_REQUIREMENT_:
Go over each line of the entries below, count those with "text", and give only the count.

(Stored data)

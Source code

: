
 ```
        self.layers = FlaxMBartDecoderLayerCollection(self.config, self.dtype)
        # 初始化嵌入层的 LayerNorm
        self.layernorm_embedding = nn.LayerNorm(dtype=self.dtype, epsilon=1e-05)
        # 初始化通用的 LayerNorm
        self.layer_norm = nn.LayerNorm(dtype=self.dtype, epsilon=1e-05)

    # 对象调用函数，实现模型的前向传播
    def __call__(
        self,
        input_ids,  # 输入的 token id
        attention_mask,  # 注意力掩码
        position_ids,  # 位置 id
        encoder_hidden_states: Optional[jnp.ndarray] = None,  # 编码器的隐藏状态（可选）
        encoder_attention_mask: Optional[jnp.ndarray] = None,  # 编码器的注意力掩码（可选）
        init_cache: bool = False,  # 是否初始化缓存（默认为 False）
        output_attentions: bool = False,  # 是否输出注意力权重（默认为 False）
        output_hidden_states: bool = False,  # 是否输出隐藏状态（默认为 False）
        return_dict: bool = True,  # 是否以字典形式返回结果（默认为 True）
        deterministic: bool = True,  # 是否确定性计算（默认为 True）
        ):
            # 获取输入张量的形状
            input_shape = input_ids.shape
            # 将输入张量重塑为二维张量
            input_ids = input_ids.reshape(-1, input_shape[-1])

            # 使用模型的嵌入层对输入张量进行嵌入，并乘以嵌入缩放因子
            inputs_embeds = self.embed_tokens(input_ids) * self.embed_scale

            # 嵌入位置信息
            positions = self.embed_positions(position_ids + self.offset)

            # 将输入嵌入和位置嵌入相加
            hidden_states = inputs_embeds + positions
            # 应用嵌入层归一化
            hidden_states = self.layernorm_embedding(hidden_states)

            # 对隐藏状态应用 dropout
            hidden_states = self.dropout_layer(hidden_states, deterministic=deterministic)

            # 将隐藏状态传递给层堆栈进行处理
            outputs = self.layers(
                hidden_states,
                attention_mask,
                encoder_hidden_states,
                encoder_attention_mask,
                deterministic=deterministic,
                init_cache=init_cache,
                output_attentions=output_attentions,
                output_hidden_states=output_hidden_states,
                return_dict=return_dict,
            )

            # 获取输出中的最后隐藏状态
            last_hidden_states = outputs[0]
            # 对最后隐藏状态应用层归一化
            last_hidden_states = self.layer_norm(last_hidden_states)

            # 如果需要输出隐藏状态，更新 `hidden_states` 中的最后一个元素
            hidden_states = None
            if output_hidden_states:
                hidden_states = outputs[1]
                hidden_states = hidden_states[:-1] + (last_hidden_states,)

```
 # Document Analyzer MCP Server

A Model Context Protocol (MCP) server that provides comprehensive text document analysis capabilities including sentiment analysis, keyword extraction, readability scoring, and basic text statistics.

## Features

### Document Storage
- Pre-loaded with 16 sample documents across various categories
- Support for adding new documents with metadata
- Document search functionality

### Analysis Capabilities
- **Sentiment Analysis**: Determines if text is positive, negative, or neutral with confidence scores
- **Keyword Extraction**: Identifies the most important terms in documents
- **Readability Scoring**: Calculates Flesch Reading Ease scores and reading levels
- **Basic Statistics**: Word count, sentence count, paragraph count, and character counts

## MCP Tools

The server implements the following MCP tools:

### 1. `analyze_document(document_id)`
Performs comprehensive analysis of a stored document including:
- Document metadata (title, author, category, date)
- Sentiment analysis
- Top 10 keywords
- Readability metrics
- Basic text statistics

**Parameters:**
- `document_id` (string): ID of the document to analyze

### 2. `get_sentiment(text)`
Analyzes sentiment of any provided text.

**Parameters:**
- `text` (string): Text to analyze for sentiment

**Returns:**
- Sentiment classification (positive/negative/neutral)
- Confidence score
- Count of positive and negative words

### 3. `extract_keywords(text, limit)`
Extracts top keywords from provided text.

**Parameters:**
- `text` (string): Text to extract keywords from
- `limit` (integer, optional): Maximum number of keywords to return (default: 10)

_ANSWER SECTION_:
9